La risposta, anche se meno prevedibile, è altrettanto stupida: nulla. Stavamo conversando, noi due e il nostro produttore (Morgan dei Bluvertigo, NdI), cercando di ipotizzare un nome per il gruppo, e qualcuno se ne è uscito con la frase “ci vorrebbe una cosa tipo…” e ha detto una parola che non era proprio Soerba ma aveva lo stesso suono. Qualcun altro ha capito Soerba, e alla fine è rimasto Soerba.
Quindi debbo desumere che in pratica, subito prima di avviare la realizzazione dell’album, eravate una sorta di entità virtuale.
Non proprio. Entrambi suonavamo assieme in un’altra band, e il nostro nuovo progetto si è evoluto, almeno a livello teorico, in parallelo alla passione di Gabriele per computer e registratori. Abbiamo iniziato a giocare con queste macchine, e quando il vecchio gruppo si è sciolto abbiamo proseguito i nostri “giochi” in modo più serio. Morgan ci segue da sempre, ci conoscevamo già da prima.
Con Morgan condividete questa passione ai limiti del morboso per gli anni ‘80: una cosa abbastanza strana, visto che quel periodo lo avete vissuto da giovanissimi.
A metà ‘80, quando abbiamo comprato i primi dischi, frequentavamo le scuole medie, e perciò i nostri ricordi di quei tempi sono comunque di prima mano. Magari alcuni dei protagonisti dell’epoca, tipo i Depeche Mode o i Cure, li abbiamo scoperti in un secondo tempo, ma ci hanno affascinato in modo tale da spingerci a cercare anche le loro vecchie cose e a documentarci sul loro passato. Però ci teniamo a precisare che dedicarci a musica derivata da quella dello scorso decennio ci viene assolutamente naturale: nei Soerba non c’è alcun intento revivalista, e il nostro obiettivo non è riprodurre fedelmente le formule sonore di dieci/quindici anni fa.
Anche il vostro approccio alla tecnologia è istintivo, oppure “studiate” parecchio?
In questo siamo diversi. Io (Luca, NdI) penso più che altro a comporre i pezzi, limitando al minimo indispensabile l’utilizzo di computer e tastiere; il vero esperto del campo è Gabriele, che aggiunge tutte le sue parti. Il compito di Morgan è invece quello di mettere un po’ d’ordine nell’insieme e lavorare sui suoni.
Tra i punti di forza di Playback ci sono di sicuro le liriche, sia per il modo bizzarro con il quale sono costruite e sia per come vengono cantate.
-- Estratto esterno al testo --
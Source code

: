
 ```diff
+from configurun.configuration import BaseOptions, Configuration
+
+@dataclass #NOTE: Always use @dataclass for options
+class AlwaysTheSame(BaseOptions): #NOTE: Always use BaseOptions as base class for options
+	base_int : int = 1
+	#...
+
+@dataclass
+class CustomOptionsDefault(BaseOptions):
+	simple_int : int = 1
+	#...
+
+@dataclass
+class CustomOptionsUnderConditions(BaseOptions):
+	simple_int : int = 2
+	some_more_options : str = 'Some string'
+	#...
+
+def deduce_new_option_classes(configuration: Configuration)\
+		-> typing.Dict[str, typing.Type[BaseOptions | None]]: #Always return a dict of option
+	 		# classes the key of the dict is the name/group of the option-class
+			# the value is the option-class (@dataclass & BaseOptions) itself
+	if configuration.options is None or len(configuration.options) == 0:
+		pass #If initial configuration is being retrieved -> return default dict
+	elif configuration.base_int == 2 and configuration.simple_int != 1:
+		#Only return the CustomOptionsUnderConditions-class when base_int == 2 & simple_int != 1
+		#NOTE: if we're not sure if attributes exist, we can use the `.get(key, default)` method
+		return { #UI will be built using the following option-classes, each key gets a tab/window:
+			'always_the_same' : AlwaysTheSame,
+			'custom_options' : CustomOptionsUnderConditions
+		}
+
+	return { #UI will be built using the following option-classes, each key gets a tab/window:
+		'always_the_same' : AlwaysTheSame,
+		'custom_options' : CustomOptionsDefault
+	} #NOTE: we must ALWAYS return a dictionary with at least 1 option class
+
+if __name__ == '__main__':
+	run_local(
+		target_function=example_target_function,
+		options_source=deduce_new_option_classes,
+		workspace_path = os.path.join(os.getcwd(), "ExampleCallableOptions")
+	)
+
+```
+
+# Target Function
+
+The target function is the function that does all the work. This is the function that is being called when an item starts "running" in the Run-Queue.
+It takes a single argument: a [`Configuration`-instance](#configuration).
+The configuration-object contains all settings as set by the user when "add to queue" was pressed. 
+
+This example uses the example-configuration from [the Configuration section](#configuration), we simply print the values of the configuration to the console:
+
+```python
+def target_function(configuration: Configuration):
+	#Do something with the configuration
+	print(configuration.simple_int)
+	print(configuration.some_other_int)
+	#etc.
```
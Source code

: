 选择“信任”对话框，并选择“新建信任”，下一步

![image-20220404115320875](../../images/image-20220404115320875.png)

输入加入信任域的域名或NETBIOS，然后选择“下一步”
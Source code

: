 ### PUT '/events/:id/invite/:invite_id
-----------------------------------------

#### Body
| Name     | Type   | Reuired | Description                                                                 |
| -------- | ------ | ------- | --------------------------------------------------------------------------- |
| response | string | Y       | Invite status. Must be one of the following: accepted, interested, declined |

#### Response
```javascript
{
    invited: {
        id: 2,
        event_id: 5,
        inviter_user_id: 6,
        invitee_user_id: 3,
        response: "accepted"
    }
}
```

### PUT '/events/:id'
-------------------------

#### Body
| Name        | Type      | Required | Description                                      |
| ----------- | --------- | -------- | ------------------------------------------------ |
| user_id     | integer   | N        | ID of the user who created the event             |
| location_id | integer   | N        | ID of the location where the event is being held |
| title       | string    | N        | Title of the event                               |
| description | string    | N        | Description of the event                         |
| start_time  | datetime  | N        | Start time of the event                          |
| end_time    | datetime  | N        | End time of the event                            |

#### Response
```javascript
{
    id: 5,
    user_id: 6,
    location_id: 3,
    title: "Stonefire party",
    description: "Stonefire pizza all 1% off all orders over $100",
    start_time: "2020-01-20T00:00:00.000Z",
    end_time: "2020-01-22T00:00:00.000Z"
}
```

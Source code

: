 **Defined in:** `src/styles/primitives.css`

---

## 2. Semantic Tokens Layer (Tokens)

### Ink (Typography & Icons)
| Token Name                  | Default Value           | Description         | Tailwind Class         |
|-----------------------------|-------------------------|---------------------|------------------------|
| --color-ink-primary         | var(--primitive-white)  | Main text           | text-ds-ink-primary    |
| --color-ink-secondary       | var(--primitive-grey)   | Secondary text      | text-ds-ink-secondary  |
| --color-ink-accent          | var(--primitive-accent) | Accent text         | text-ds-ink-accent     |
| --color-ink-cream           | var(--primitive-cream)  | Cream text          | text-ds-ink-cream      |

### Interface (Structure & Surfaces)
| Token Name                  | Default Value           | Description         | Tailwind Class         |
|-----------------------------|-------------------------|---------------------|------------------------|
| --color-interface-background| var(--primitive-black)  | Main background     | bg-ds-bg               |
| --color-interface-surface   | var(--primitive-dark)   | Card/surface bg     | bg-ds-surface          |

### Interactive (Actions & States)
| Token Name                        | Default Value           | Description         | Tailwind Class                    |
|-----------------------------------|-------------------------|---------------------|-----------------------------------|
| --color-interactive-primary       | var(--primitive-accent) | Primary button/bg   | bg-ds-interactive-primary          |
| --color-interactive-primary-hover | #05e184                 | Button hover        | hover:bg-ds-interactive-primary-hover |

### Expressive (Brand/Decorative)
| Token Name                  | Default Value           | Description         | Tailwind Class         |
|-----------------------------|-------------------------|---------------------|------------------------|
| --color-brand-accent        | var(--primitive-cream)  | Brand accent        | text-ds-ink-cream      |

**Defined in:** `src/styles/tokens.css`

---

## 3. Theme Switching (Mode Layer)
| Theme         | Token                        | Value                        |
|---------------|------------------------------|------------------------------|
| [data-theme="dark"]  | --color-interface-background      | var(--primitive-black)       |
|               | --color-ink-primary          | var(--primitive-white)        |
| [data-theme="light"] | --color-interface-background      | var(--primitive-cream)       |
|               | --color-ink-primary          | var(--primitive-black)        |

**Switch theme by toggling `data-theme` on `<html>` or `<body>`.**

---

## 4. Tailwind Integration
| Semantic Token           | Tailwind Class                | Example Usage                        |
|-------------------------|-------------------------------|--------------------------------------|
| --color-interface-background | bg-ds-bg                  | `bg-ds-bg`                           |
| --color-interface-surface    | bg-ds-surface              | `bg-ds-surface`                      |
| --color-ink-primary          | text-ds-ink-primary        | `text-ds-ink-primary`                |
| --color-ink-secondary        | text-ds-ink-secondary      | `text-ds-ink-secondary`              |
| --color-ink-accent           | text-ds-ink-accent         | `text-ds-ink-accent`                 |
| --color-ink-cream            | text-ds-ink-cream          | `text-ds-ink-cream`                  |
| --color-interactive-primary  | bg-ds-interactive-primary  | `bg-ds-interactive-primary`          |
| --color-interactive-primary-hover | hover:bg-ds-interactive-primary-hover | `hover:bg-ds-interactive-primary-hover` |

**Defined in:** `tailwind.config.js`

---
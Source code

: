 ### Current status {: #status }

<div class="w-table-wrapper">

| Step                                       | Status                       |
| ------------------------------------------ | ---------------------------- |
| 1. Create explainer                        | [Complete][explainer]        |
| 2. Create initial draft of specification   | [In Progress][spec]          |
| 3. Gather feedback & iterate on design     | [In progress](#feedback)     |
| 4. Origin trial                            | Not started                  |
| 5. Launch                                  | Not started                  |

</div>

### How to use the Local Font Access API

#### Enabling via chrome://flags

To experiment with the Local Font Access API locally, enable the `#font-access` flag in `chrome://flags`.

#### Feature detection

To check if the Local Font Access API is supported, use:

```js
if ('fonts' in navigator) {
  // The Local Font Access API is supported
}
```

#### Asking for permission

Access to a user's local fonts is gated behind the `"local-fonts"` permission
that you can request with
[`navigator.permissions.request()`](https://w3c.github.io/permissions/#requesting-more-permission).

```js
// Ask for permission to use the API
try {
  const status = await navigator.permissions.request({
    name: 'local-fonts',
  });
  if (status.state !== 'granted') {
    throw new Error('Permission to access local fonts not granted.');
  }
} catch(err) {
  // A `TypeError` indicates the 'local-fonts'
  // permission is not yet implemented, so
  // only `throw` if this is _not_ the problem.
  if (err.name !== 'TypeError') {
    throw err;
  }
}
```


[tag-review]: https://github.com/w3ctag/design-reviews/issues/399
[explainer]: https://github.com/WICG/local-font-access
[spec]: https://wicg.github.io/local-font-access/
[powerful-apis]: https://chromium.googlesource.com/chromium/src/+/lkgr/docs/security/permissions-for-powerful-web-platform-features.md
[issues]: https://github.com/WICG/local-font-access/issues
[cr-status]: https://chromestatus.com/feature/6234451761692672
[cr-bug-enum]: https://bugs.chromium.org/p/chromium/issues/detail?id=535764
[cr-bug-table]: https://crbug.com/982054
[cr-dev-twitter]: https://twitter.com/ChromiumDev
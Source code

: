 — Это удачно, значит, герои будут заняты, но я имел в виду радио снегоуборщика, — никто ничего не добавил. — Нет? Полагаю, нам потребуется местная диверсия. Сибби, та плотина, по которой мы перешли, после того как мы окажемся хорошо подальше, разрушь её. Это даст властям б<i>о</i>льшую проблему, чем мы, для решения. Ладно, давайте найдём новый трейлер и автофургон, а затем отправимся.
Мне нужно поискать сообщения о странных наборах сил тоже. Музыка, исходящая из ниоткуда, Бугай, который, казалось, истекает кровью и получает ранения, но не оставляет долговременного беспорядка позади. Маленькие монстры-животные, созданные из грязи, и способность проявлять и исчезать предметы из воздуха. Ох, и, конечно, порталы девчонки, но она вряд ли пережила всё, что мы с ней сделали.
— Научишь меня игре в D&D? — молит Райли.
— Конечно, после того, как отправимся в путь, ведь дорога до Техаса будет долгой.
Luca, tu che ne sei l’autore, cosa puoi dirci di più?
Nascono in maniera differente. Alcuni partono da una frase che mi gira in testa, magari suggeritami involontariamente da qualche amico, attorno alla quale invento il resto. Io scrivo del mondo che mi circonda, non vado oltre: I Am Happy, per fare un esempio, è stata una specie di reazione opposta all’atteggiamento forzatamente triste dei miei amici, che un giorno erano lì a lamentarsi collettivamente di come non si divertivano e di come si stavano rompendo le palle.
A proposito del pezzo, la strofa “mi sento più allegro quando ascolto una canzone senza spessore” riflette una situazione reale?
Sì, è così. Un pezzo come quello di Niccolò Fabi e Max Gazzé, che è davvero leggerino, mi mette allegria. Svegliarmi con una melodia facile nelle orecchie mi mette di buon umore.
Ma cos’è, per te, lo “spessore”?
Il contrario di leggerezza. Una canzone senza spessore è una canzoncina leggera, dove l’aggettivo può anche essere inteso tra virgolette.
Anche i Soerba sono senza spessore, o avete un “messaggio”?
No, i Soerba sono più “pesi”: è vero che i nostri testi sono infarciti di luoghi comuni, ma il loro utilizzo avviene in modo consapevole. Parlare di messaggio è forse eccessivo, diciamo che la nostra è una lotta a essere meno presuntuosi possibile, anche se poi qualcosa scappa comunque.
A giudicare dai primi segnali, i Soerba possono arrivare da qualche parte?
Finora l’unico indizio concreto è arrivato dalle radio: I Am Happy ha ottenuto molta programmazione, in qualche modo è una piccola hit. Tra l’altro è stato proprio questo brano a farci ottenere il contratto dalla Mercury: prima, pur avendo ascoltato tutti i nostri provini, non si erano mai sbilanciati.
Come intendete regolarvi per quanto riguarda l’aspetto live?
È una cosa alla quale teniamo parecchio. Per i concerti l’organico comprende anche Stefano Floriello, che faceva parte dei Rapsodia, alla batteria e al synth, e Raffaele Battista, chitarra e seconda voce. Il vero battesimo del palco, con un’esibizione della durata di un’ora, lo avremo a Riccione il 15 di agosto, quando ci esibiremo assieme a Mao e Bluvertigo.
Tratto da Il Mucchio Selvaggio n.314 del 14 luglio 1998

Annunci
Categorie: interviste | Tag: | 1 commento

Navigazione articolo

Un pensiero su “Soerba

  1. Mh! Devo ripescarli… Per curiosità!

Rispondi

Inserisci i tuoi dati qui sotto o clicca su un'icona per effettuare l'accesso:

Logo WordPress.com

Stai commentando usando il tuo account WordPress.com. Chiudi sessione / Modifica )

Foto Twitter

Stai commentando usando il tuo account Twitter. Chiudi sessione / Modifica )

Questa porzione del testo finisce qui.